→ Task: Please transcribe, word for word, the line containing "of the cat)" and every line after it through the end of the records below, and nothing else.

→ Records supplied:
※ ※ ※

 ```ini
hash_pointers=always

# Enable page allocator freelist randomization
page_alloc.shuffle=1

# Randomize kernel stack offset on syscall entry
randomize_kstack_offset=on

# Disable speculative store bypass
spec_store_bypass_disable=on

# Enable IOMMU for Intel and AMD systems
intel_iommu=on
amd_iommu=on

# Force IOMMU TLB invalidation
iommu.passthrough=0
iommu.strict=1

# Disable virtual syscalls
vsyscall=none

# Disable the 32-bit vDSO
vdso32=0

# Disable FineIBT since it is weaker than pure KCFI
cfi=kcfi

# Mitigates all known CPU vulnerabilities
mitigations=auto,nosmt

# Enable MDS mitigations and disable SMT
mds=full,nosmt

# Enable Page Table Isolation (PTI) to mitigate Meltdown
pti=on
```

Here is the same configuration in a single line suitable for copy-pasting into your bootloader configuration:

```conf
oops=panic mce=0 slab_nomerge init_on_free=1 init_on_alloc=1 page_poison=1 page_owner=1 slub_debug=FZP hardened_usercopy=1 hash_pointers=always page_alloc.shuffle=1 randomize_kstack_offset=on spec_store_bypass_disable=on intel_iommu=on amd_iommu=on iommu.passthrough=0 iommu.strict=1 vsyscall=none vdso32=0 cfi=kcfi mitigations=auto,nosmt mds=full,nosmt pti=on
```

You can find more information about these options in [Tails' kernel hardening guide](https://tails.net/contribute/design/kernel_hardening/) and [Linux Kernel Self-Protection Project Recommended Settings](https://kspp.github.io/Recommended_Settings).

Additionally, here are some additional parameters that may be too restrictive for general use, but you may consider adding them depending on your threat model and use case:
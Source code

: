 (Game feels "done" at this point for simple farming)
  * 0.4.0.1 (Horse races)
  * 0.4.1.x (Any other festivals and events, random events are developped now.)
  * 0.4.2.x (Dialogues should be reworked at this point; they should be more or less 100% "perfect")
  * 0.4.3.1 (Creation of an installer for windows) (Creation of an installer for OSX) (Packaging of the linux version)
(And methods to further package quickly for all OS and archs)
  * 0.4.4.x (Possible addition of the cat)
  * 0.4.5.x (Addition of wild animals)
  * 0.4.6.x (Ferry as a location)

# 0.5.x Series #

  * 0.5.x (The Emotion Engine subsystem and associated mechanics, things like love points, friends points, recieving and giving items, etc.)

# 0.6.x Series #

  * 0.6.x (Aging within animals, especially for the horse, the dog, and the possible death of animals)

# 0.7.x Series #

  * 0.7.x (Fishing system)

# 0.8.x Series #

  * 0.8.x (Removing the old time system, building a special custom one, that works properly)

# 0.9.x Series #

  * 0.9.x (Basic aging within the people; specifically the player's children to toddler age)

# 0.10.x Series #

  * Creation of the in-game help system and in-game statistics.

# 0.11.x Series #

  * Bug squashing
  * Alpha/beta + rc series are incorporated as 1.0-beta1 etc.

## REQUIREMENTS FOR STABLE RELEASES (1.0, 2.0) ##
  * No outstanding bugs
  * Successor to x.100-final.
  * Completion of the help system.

※ ※ ※

→ Result for this exercise:
  * 0.4.4.x (Possible addition of the cat)
  * 0.4.5.x (Addition of wild animals)
  * 0.4.6.x (Ferry as a location)

# 0.5.x Series #

  * 0.5.x (The Emotion Engine subsystem and associated mechanics, things like love points, friends points, recieving and giving items, etc.)

# 0.6.x Series #

  * 0.6.x (Aging within animals, especially for the horse, the dog, and the possible death of animals)

# 0.7.x Series #

  * 0.7.x (Fishing system)

# 0.8.x Series #

  * 0.8.x (Removing the old time system, building a special custom one, that works properly)

# 0.9.x Series #

  * 0.9.x (Basic aging within the people; specifically the player's children to toddler age)

# 0.10.x Series #

  * Creation of the in-game help system and in-game statistics.

# 0.11.x Series #

  * Bug squashing
  * Alpha/beta + rc series are incorporated as 1.0-beta1 etc.

## REQUIREMENTS FOR STABLE RELEASES (1.0, 2.0) ##
  * No outstanding bugs
  * Successor to x.100-final.
  * Completion of the help system.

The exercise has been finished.